RECORDS TO USE Start Marker

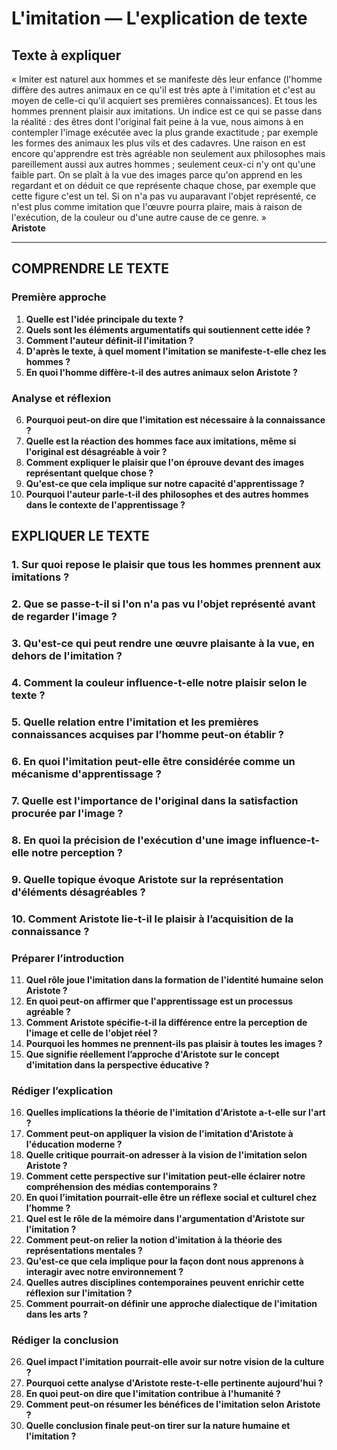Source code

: # L'imitation — L'explication de texte

## Texte à expliquer
« Imiter est naturel aux hommes et se manifeste dès leur enfance (l'homme diffère des autres animaux en ce qu'il est très apte à l'imitation et c'est au moyen de celle-ci qu'il acquiert ses premières connaissances). Et tous les hommes prennent plaisir aux imitations. Un indice est ce qui se passe dans la réalité : des êtres dont l'original fait peine à la vue, nous aimons à en contempler l'image exécutée avec la plus grande exactitude ; par exemple les formes des animaux les plus vils et des cadavres. Une raison en est encore qu'apprendre est très agréable non seulement aux philosophes mais pareillement aussi aux autres hommes ; seulement ceux-ci n'y ont qu'une faible part. On se plaît à la vue des images parce qu'on apprend en les regardant et on déduit ce que représente chaque chose, par exemple que cette figure c'est un tel. Si on n'a pas vu auparavant l'objet représenté, ce n'est plus comme imitation que l'œuvre pourra plaire, mais à raison de l'exécution, de la couleur ou d'une autre cause de ce genre. »  
**Aristote**

---

## COMPRENDRE LE TEXTE

### Première approche

1. **Quelle est l'idée principale du texte ?**  
2. **Quels sont les éléments argumentatifs qui soutiennent cette idée ?**  
3. **Comment l'auteur définit-il l'imitation ?**  
4. **D'après le texte, à quel moment l'imitation se manifeste-t-elle chez les hommes ?**  
5. **En quoi l'homme diffère-t-il des autres animaux selon Aristote ?**  

### Analyse et réflexion

6. **Pourquoi peut-on dire que l'imitation est nécessaire à la connaissance ?**  
7. **Quelle est la réaction des hommes face aux imitations, même si l'original est désagréable à voir ?**  
8. **Comment expliquer le plaisir que l'on éprouve devant des images représentant quelque chose ?**  
9. **Qu'est-ce que cela implique sur notre capacité d'apprentissage ?**  
10. **Pourquoi l'auteur parle-t-il des philosophes et des autres hommes dans le contexte de l'apprentissage ?**  

## EXPLIQUER LE TEXTE

### 1. Sur quoi repose le plaisir que tous les hommes prennent aux imitations ?  
### 2. Que se passe-t-il si l'on n'a pas vu l'objet représenté avant de regarder l'image ?  
### 3. Qu'est-ce qui peut rendre une œuvre plaisante à la vue, en dehors de l'imitation ?  
### 4. Comment la couleur influence-t-elle notre plaisir selon le texte ?  
### 5. Quelle relation entre l'imitation et les premières connaissances acquises par l’homme peut-on établir ?  
### 6. En quoi l'imitation peut-elle être considérée comme un mécanisme d'apprentissage ?  
### 7. Quelle est l'importance de l'original dans la satisfaction procurée par l'image ?  
### 8. En quoi la précision de l'exécution d'une image influence-t-elle notre perception ?  
### 9. Quelle topique évoque Aristote sur la représentation d'éléments désagréables ?  
### 10. Comment Aristote lie-t-il le plaisir à l’acquisition de la connaissance ?  

### Préparer l’introduction

11. **Quel rôle joue l'imitation dans la formation de l'identité humaine selon Aristote ?**  
12. **En quoi peut-on affirmer que l'apprentissage est un processus agréable ?**  
13. **Comment Aristote spécifie-t-il la différence entre la perception de l'image et celle de l'objet réel ?**  
14. **Pourquoi les hommes ne prennent-ils pas plaisir à toutes les images ?**  
15. **Que signifie réellement l’approche d'Aristote sur le concept d'imitation dans la perspective éducative ?**  

### Rédiger l’explication

16. **Quelles implications la théorie de l'imitation d'Aristote a-t-elle sur l'art ?**  
17. **Comment peut-on appliquer la vision de l'imitation d'Aristote à l'éducation moderne ?**  
18. **Quelle critique pourrait-on adresser à la vision de l'imitation selon Aristote ?**  
19. **Comment cette perspective sur l'imitation peut-elle éclairer notre compréhension des médias contemporains ?**  
20. **En quoi l’imitation pourrait-elle être un réflexe social et culturel chez l’homme ?**  
21. **Quel est le rôle de la mémoire dans l'argumentation d'Aristote sur l'imitation ?**  
22. **Comment peut-on relier la notion d'imitation à la théorie des représentations mentales ?**  
23. **Qu'est-ce que cela implique pour la façon dont nous apprenons à interagir avec notre environnement ?**  
24. **Quelles autres disciplines contemporaines peuvent enrichir cette réflexion sur l'imitation ?**  
25. **Comment pourrait-on définir une approche dialectique de l'imitation dans les arts ?**  

### Rédiger la conclusion

26. **Quel impact l'imitation pourrait-elle avoir sur notre vision de la culture ?**  
27. **Pourquoi cette analyse d'Aristote reste-t-elle pertinente aujourd'hui ?**  
28. **En quoi peut-on dire que l'imitation contribue à l'humanité ?**  
29. **Comment peut-on résumer les bénéfices de l'imitation selon Aristote ?**  
30. **Quelle conclusion finale peut-on tirer sur la nature humaine et l'imitation ?**  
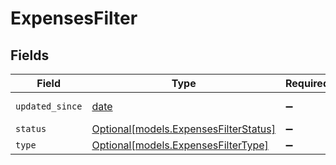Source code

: # ExpensesFilter


## Fields

| Field                                                                      | Type                                                                       | Required                                                                   | Description                                                                | Example                                                                    |
| -------------------------------------------------------------------------- | -------------------------------------------------------------------------- | -------------------------------------------------------------------------- | -------------------------------------------------------------------------- | -------------------------------------------------------------------------- |
| `updated_since`                                                            | [date](https://docs.python.org/3/library/datetime.html#date-objects)       | :heavy_minus_sign:                                                         | N/A                                                                        | 2020-09-30T07:43:32.000Z                                                   |
| `status`                                                                   | [Optional[models.ExpensesFilterStatus]](../models/expensesfilterstatus.md) | :heavy_minus_sign:                                                         | N/A                                                                        |                                                                            |
| `type`                                                                     | [Optional[models.ExpensesFilterType]](../models/expensesfiltertype.md)     | :heavy_minus_sign:                                                         | N/A                                                                        |                                                                            |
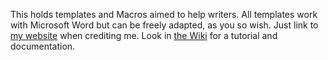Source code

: This holds templates and Macros aimed to help writers. All templates work with Microsoft Word but can be freely adapted, as you so wish. Just link to [my website](http://blindjournalist.wordpress.com/) when crediting me. Look in [the Wiki](https://github.com/rkingett/writertools/wiki) for a tutorial and documentation.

RECORDS TO USE End Marker

◆ **PROBLEM**
In your copy of the records above, include no pictures and match every line exactly.

◆ **COMPLETED TASK**
Source code

: # L'imitation — L'explication de texte

## Texte à expliquer
« Imiter est naturel aux hommes et se manifeste dès leur enfance (l'homme diffère des autres animaux en ce qu'il est très apte à l'imitation et c'est au moyen de celle-ci qu'il acquiert ses premières connaissances). Et tous les hommes prennent plaisir aux imitations. Un indice est ce qui se passe dans la réalité : des êtres dont l'original fait peine à la vue, nous aimons à en contempler l'image exécutée avec la plus grande exactitude ; par exemple les formes des animaux les plus vils et des cadavres. Une raison en est encore qu'apprendre est très agréable non seulement aux philosophes mais pareillement aussi aux autres hommes ; seulement ceux-ci n'y ont qu'une faible part. On se plaît à la vue des images parce qu'on apprend en les regardant et on déduit ce que représente chaque chose, par exemple que cette figure c'est un tel. Si on n'a pas vu auparavant l'objet représenté, ce n'est plus comme imitation que l'œuvre pourra plaire, mais à raison de l'exécution, de la couleur ou d'une autre cause de ce genre. »  
**Aristote**

---

## COMPRENDRE LE TEXTE

### Première approche

1. **Quelle est l'idée principale du texte ?**  
2. **Quels sont les éléments argumentatifs qui soutiennent cette idée ?**  
3. **Comment l'auteur définit-il l'imitation ?**  
4. **D'après le texte, à quel moment l'imitation se manifeste-t-elle chez les hommes ?**  
5. **En quoi l'homme diffère-t-il des autres animaux selon Aristote ?**  

### Analyse et réflexion

6. **Pourquoi peut-on dire que l'imitation est nécessaire à la connaissance ?**  
7. **Quelle est la réaction des hommes face aux imitations, même si l'original est désagréable à voir ?**  
8. **Comment expliquer le plaisir que l'on éprouve devant des images représentant quelque chose ?**  
9. **Qu'est-ce que cela implique sur notre capacité d'apprentissage ?**  
10. **Pourquoi l'auteur parle-t-il des philosophes et des autres hommes dans le contexte de l'apprentissage ?**  

## EXPLIQUER LE TEXTE

### 1. Sur quoi repose le plaisir que tous les hommes prennent aux imitations ?  
### 2. Que se passe-t-il si l'on n'a pas vu l'objet représenté avant de regarder l'image ?  
### 3. Qu'est-ce qui peut rendre une œuvre plaisante à la vue, en dehors de l'imitation ?  
### 4. Comment la couleur influence-t-elle notre plaisir selon le texte ?  
### 5. Quelle relation entre l'imitation et les premières connaissances acquises par l’homme peut-on établir ?  
### 6. En quoi l'imitation peut-elle être considérée comme un mécanisme d'apprentissage ?  
### 7. Quelle est l'importance de l'original dans la satisfaction procurée par l'image ?  
### 8. En quoi la précision de l'exécution d'une image influence-t-elle notre perception ?  
### 9. Quelle topique évoque Aristote sur la représentation d'éléments désagréables ?  
### 10. Comment Aristote lie-t-il le plaisir à l’acquisition de la connaissance ?  

### Préparer l’introduction

11. **Quel rôle joue l'imitation dans la formation de l'identité humaine selon Aristote ?**  
12. **En quoi peut-on affirmer que l'apprentissage est un processus agréable ?**  
13. **Comment Aristote spécifie-t-il la différence entre la perception de l'image et celle de l'objet réel ?**  
14. **Pourquoi les hommes ne prennent-ils pas plaisir à toutes les images ?**  
15. **Que signifie réellement l’approche d'Aristote sur le concept d'imitation dans la perspective éducative ?**  

### Rédiger l’explication

16. **Quelles implications la théorie de l'imitation d'Aristote a-t-elle sur l'art ?**  
17. **Comment peut-on appliquer la vision de l'imitation d'Aristote à l'éducation moderne ?**  
18. **Quelle critique pourrait-on adresser à la vision de l'imitation selon Aristote ?**  
19. **Comment cette perspective sur l'imitation peut-elle éclairer notre compréhension des médias contemporains ?**  
20. **En quoi l’imitation pourrait-elle être un réflexe social et culturel chez l’homme ?**  
21. **Quel est le rôle de la mémoire dans l'argumentation d'Aristote sur l'imitation ?**  
22. **Comment peut-on relier la notion d'imitation à la théorie des représentations mentales ?**  
23. **Qu'est-ce que cela implique pour la façon dont nous apprenons à interagir avec notre environnement ?**  
24. **Quelles autres disciplines contemporaines peuvent enrichir cette réflexion sur l'imitation ?**  
25. **Comment pourrait-on définir une approche dialectique de l'imitation dans les arts ?**  

### Rédiger la conclusion

26. **Quel impact l'imitation pourrait-elle avoir sur notre vision de la culture ?**  
27. **Pourquoi cette analyse d'Aristote reste-t-elle pertinente aujourd'hui ?**  
28. **En quoi peut-on dire que l'imitation contribue à l'humanité ?**  
29. **Comment peut-on résumer les bénéfices de l'imitation selon Aristote ?**  
30. **Quelle conclusion finale peut-on tirer sur la nature humaine et l'imitation ?**  
Source code

: # ExpensesFilter


## Fields

| Field                                                                      | Type                                                                       | Required                                                                   | Description                                                                | Example                                                                    |
| -------------------------------------------------------------------------- | -------------------------------------------------------------------------- | -------------------------------------------------------------------------- | -------------------------------------------------------------------------- | -------------------------------------------------------------------------- |
| `updated_since`                                                            | [date](https://docs.python.org/3/library/datetime.html#date-objects)       | :heavy_minus_sign:                                                         | N/A                                                                        | 2020-09-30T07:43:32.000Z                                                   |
| `status`                                                                   | [Optional[models.ExpensesFilterStatus]](../models/expensesfilterstatus.md) | :heavy_minus_sign:                                                         | N/A                                                                        |                                                                            |
| `type`                                                                     | [Optional[models.ExpensesFilterType]](../models/expensesfiltertype.md)     | :heavy_minus_sign:                                                         | N/A                                                                        |                                                                            |
Source code

: This holds templates and Macros aimed to help writers. All templates work with Microsoft Word but can be freely adapted, as you so wish. Just link to [my website](http://blindjournalist.wordpress.com/) when crediting me. Look in [the Wiki](https://github.com/rkingett/writertools/wiki) for a tutorial and documentation.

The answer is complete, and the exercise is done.